**EXERCISE GOAL**
Word for word, repeat all the entries below, but without the pictures.

[Stored data entries]

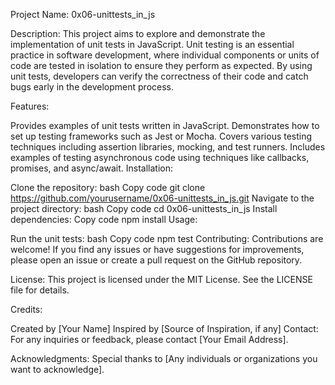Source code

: Project Name: 0x06-unittests_in_js

Description:
This project aims to explore and demonstrate the implementation of unit tests in JavaScript. Unit testing is an essential practice in software development, where individual components or units of code are tested in isolation to ensure they perform as expected. By using unit tests, developers can verify the correctness of their code and catch bugs early in the development process.

Features:

Provides examples of unit tests written in JavaScript.
Demonstrates how to set up testing frameworks such as Jest or Mocha.
Covers various testing techniques including assertion libraries, mocking, and test runners.
Includes examples of testing asynchronous code using techniques like callbacks, promises, and async/await.
Installation:

Clone the repository:
bash
Copy code
git clone https://github.com/yourusername/0x06-unittests_in_js.git
Navigate to the project directory:
bash
Copy code
cd 0x06-unittests_in_js
Install dependencies:
Copy code
npm install
Usage:

Run the unit tests:
bash
Copy code
npm test
Contributing:
Contributions are welcome! If you find any issues or have suggestions for improvements, please open an issue or create a pull request on the GitHub repository.

License:
This project is licensed under the MIT License. See the LICENSE file for details.

Credits:

Created by [Your Name]
Inspired by [Source of Inspiration, if any]
Contact:
For any inquiries or feedback, please contact [Your Email Address].

Acknowledgments:
Special thanks to [Any individuals or organizations you want to acknowledge].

**SOLUTION**
Source code

: Project Name: 0x06-unittests_in_js

Description:
This project aims to explore and demonstrate the implementation of unit tests in JavaScript. Unit testing is an essential practice in software development, where individual components or units of code are tested in isolation to ensure they perform as expected. By using unit tests, developers can verify the correctness of their code and catch bugs early in the development process.

Features:

Provides examples of unit tests written in JavaScript.
Demonstrates how to set up testing frameworks such as Jest or Mocha.
Covers various testing techniques including assertion libraries, mocking, and test runners.
Includes examples of testing asynchronous code using techniques like callbacks, promises, and async/await.
Installation:

Clone the repository:
bash
Copy code
git clone https://github.com/yourusername/0x06-unittests_in_js.git
Navigate to the project directory:
bash
Copy code
cd 0x06-unittests_in_js
Install dependencies:
Copy code
npm install
Usage:

Run the unit tests:
bash
Copy code
npm test
Contributing:
Contributions are welcome! If you find any issues or have suggestions for improvements, please open an issue or create a pull request on the GitHub repository.

License:
This project is licensed under the MIT License. See the LICENSE file for details.

Credits:

Created by [Your Name]
Inspired by [Source of Inspiration, if any]
Contact:
For any inquiries or feedback, please contact [Your Email Address].

Acknowledgments:
Special thanks to [Any individuals or organizations you want to acknowledge].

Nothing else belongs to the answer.